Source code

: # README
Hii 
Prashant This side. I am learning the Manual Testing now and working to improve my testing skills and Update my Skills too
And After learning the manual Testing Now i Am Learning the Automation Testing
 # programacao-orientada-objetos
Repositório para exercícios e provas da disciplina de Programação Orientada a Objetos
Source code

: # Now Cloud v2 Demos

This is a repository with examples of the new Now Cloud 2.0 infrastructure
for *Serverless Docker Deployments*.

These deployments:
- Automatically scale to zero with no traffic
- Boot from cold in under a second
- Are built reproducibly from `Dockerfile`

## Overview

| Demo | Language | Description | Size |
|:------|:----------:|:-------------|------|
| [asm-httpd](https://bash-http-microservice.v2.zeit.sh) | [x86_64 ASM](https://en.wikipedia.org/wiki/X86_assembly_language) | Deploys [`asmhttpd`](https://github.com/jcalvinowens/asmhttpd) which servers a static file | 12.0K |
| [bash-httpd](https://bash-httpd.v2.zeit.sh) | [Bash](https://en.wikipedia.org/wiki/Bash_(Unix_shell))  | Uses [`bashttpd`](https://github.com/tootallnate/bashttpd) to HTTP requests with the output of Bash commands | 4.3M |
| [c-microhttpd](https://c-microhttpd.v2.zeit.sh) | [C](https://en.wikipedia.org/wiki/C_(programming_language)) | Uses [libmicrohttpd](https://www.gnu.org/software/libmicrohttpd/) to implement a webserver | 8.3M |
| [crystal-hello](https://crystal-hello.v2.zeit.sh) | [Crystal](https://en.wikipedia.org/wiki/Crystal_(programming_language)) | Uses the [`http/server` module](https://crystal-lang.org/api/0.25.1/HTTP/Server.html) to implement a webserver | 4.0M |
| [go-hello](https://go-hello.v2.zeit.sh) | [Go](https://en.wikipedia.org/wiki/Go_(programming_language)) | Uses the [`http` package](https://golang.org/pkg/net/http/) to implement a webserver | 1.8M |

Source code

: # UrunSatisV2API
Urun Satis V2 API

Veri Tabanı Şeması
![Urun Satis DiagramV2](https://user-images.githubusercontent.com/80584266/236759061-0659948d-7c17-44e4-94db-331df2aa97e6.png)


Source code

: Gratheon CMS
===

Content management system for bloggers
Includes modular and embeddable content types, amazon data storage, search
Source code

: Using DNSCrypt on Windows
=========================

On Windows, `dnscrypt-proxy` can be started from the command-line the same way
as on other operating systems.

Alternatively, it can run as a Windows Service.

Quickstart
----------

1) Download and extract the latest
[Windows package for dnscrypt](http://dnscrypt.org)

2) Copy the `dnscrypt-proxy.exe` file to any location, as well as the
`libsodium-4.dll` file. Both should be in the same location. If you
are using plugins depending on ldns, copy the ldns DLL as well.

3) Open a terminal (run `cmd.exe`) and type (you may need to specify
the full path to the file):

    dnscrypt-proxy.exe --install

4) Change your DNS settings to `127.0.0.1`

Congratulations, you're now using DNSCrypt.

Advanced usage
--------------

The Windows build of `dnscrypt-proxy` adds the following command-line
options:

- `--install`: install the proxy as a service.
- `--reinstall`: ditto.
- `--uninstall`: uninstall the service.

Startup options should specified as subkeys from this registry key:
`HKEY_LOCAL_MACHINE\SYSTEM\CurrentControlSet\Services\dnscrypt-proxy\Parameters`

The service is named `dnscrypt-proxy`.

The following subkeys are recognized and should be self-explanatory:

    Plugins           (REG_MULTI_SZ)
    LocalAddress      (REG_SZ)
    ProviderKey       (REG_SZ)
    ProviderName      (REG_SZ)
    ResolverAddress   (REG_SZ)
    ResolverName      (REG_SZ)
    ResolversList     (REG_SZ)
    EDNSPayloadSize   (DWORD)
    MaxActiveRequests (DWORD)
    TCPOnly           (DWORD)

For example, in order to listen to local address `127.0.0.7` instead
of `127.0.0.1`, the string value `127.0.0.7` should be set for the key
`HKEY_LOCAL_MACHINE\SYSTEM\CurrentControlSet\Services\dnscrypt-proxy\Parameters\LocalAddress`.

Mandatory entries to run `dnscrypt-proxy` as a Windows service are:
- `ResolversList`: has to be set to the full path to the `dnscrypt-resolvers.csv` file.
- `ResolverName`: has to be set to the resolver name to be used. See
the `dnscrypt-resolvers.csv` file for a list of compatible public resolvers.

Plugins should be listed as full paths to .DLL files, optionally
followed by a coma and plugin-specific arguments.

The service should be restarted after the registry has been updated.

* _WHAT THE TASK ASKS_
Transcribe the listing above verbatim.

* _RESULT_
Source code

: # README
Hii 
Prashant This side. I am learning the Manual Testing now and working to improve my testing skills and Update my Skills too
And After learning the manual Testing Now i Am Learning the Automation Testing
 # programacao-orientada-objetos
Repositório para exercícios e provas da disciplina de Programação Orientada a Objetos
Source code

: # Now Cloud v2 Demos

This is a repository with examples of the new Now Cloud 2.0 infrastructure
for *Serverless Docker Deployments*.

These deployments:
- Automatically scale to zero with no traffic
- Boot from cold in under a second
- Are built reproducibly from `Dockerfile`

## Overview

| Demo | Language | Description | Size |
|:------|:----------:|:-------------|------|
| [asm-httpd](https://bash-http-microservice.v2.zeit.sh) | [x86_64 ASM](https://en.wikipedia.org/wiki/X86_assembly_language) | Deploys [`asmhttpd`](https://github.com/jcalvinowens/asmhttpd) which servers a static file | 12.0K |
| [bash-httpd](https://bash-httpd.v2.zeit.sh) | [Bash](https://en.wikipedia.org/wiki/Bash_(Unix_shell))  | Uses [`bashttpd`](https://github.com/tootallnate/bashttpd) to HTTP requests with the output of Bash commands | 4.3M |
| [c-microhttpd](https://c-microhttpd.v2.zeit.sh) | [C](https://en.wikipedia.org/wiki/C_(programming_language)) | Uses [libmicrohttpd](https://www.gnu.org/software/libmicrohttpd/) to implement a webserver | 8.3M |
| [crystal-hello](https://crystal-hello.v2.zeit.sh) | [Crystal](https://en.wikipedia.org/wiki/Crystal_(programming_language)) | Uses the [`http/server` module](https://crystal-lang.org/api/0.25.1/HTTP/Server.html) to implement a webserver | 4.0M |
| [go-hello](https://go-hello.v2.zeit.sh) | [Go](https://en.wikipedia.org/wiki/Go_(programming_language)) | Uses the [`http` package](https://golang.org/pkg/net/http/) to implement a webserver | 1.8M |

Source code

: # UrunSatisV2API
Urun Satis V2 API

Veri Tabanı Şeması
![Urun Satis DiagramV2](https://user-images.githubusercontent.com/80584266/236759061-0659948d-7c17-44e4-94db-331df2aa97e6.png)


Source code

: Gratheon CMS
===

Content management system for bloggers
Includes modular and embeddable content types, amazon data storage, search
Source code

: Using DNSCrypt on Windows
=========================

On Windows, `dnscrypt-proxy` can be started from the command-line the same way
as on other operating systems.

Alternatively, it can run as a Windows Service.

Quickstart
----------

1) Download and extract the latest
[Windows package for dnscrypt](http://dnscrypt.org)

2) Copy the `dnscrypt-proxy.exe` file to any location, as well as the
`libsodium-4.dll` file. Both should be in the same location. If you
are using plugins depending on ldns, copy the ldns DLL as well.

3) Open a terminal (run `cmd.exe`) and type (you may need to specify
the full path to the file):

    dnscrypt-proxy.exe --install

4) Change your DNS settings to `127.0.0.1`

Congratulations, you're now using DNSCrypt.

Advanced usage
--------------

The Windows build of `dnscrypt-proxy` adds the following command-line
options:

- `--install`: install the proxy as a service.
- `--reinstall`: ditto.
- `--uninstall`: uninstall the service.

Startup options should specified as subkeys from this registry key:
`HKEY_LOCAL_MACHINE\SYSTEM\CurrentControlSet\Services\dnscrypt-proxy\Parameters`

The service is named `dnscrypt-proxy`.

The following subkeys are recognized and should be self-explanatory:

    Plugins           (REG_MULTI_SZ)
    LocalAddress      (REG_SZ)
    ProviderKey       (REG_SZ)
    ProviderName      (REG_SZ)
    ResolverAddress   (REG_SZ)
    ResolverName      (REG_SZ)
    ResolversList     (REG_SZ)
    EDNSPayloadSize   (DWORD)
    MaxActiveRequests (DWORD)
    TCPOnly           (DWORD)

For example, in order to listen to local address `127.0.0.7` instead
of `127.0.0.1`, the string value `127.0.0.7` should be set for the key
`HKEY_LOCAL_MACHINE\SYSTEM\CurrentControlSet\Services\dnscrypt-proxy\Parameters\LocalAddress`.

Mandatory entries to run `dnscrypt-proxy` as a Windows service are:
- `ResolversList`: has to be set to the full path to the `dnscrypt-resolvers.csv` file.
- `ResolverName`: has to be set to the resolver name to be used. See
the `dnscrypt-resolvers.csv` file for a list of compatible public resolvers.

Plugins should be listed as full paths to .DLL files, optionally
followed by a coma and plugin-specific arguments.

The service should be restarted after the registry has been updated.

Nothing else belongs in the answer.